== Material supplied
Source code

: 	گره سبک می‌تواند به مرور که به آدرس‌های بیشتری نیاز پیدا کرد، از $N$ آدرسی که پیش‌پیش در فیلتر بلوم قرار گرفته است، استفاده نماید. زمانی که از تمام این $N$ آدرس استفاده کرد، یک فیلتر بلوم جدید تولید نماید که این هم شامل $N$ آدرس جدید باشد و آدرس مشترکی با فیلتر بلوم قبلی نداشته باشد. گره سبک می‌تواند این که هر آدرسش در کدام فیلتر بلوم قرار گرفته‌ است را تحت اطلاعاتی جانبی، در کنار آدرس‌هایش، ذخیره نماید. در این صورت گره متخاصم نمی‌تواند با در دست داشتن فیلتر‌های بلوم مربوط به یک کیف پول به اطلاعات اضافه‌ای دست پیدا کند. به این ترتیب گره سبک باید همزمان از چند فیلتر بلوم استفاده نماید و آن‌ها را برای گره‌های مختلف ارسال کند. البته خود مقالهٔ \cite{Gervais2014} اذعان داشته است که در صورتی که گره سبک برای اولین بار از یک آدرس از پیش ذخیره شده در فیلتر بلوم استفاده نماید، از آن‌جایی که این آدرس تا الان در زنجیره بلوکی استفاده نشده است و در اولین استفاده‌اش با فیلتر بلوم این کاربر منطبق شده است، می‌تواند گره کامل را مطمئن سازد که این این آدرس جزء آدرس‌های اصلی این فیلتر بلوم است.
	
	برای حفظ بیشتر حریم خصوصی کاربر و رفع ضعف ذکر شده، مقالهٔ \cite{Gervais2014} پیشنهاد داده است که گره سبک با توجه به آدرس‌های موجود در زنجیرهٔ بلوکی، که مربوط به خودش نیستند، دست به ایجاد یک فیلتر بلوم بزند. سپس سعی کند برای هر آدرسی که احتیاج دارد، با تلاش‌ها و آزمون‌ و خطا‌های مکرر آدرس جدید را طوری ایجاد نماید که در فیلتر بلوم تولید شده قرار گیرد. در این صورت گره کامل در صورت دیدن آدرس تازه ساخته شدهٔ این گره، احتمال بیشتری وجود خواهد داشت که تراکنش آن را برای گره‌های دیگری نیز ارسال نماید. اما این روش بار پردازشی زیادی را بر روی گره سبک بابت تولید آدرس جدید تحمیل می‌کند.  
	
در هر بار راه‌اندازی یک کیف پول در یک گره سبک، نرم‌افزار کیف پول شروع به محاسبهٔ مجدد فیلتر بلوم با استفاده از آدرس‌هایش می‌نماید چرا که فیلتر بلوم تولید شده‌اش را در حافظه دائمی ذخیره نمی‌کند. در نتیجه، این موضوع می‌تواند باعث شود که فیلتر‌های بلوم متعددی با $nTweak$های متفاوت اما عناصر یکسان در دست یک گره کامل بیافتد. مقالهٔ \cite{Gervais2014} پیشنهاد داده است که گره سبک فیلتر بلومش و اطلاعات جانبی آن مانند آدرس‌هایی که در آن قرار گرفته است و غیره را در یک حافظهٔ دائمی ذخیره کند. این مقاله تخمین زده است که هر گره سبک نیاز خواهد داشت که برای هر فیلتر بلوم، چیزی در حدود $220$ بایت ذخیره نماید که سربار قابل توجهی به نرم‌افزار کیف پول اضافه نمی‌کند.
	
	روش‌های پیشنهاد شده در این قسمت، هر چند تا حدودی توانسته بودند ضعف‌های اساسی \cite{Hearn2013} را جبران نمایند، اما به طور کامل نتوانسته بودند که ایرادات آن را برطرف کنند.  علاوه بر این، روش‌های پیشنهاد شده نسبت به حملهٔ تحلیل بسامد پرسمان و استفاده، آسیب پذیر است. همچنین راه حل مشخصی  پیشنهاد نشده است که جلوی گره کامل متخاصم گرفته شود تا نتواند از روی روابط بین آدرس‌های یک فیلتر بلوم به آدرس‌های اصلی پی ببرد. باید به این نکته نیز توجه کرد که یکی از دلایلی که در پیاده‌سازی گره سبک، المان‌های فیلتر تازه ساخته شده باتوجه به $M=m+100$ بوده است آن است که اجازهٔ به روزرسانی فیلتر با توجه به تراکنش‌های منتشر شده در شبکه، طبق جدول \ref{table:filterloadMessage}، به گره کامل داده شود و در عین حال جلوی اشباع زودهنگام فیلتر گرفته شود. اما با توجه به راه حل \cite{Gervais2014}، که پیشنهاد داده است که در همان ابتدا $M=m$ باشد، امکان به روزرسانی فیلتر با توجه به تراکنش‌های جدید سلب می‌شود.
====
What the task requires: Include in the answer nothing but an exact repetition of the lines from the one with "در هر بار راه‌اندازی" through the end of the material.

Result for this task:
در هر بار راه‌اندازی یک کیف پول در یک گره سبک، نرم‌افزار کیف پول شروع به محاسبهٔ مجدد فیلتر بلوم با استفاده از آدرس‌هایش می‌نماید چرا که فیلتر بلوم تولید شده‌اش را در حافظه دائمی ذخیره نمی‌کند. در نتیجه، این موضوع می‌تواند باعث شود که فیلتر‌های بلوم متعددی با $nTweak$های متفاوت اما عناصر یکسان در دست یک گره کامل بیافتد. مقالهٔ \cite{Gervais2014} پیشنهاد داده است که گره سبک فیلتر بلومش و اطلاعات جانبی آن مانند آدرس‌هایی که در آن قرار گرفته است و غیره را در یک حافظهٔ دائمی ذخیره کند. این مقاله تخمین زده است که هر گره سبک نیاز خواهد داشت که برای هر فیلتر بلوم، چیزی در حدود $220$ بایت ذخیره نماید که سربار قابل توجهی به نرم‌افزار کیف پول اضافه نمی‌کند.
	
	روش‌های پیشنهاد شده در این قسمت، هر چند تا حدودی توانسته بودند ضعف‌های اساسی \cite{Hearn2013} را جبران نمایند، اما به طور کامل نتوانسته بودند که ایرادات آن را برطرف کنند.  علاوه بر این، روش‌های پیشنهاد شده نسبت به حملهٔ تحلیل بسامد پرسمان و استفاده، آسیب پذیر است. همچنین راه حل مشخصی  پیشنهاد نشده است که جلوی گره کامل متخاصم گرفته شود تا نتواند از روی روابط بین آدرس‌های یک فیلتر بلوم به آدرس‌های اصلی پی ببرد. باید به این نکته نیز توجه کرد که یکی از دلایلی که در پیاده‌سازی گره سبک، المان‌های فیلتر تازه ساخته شده باتوجه به $M=m+100$ بوده است آن است که اجازهٔ به روزرسانی فیلتر با توجه به تراکنش‌های منتشر شده در شبکه، طبق جدول \ref{table:filterloadMessage}، به گره کامل داده شود و در عین حال جلوی اشباع زودهنگام فیلتر گرفته شود. اما با توجه به راه حل \cite{Gervais2014}، که پیشنهاد داده است که در همان ابتدا $M=m$ باشد، امکان به روزرسانی فیلتر با توجه به تراکنش‌های جدید سلب می‌شود.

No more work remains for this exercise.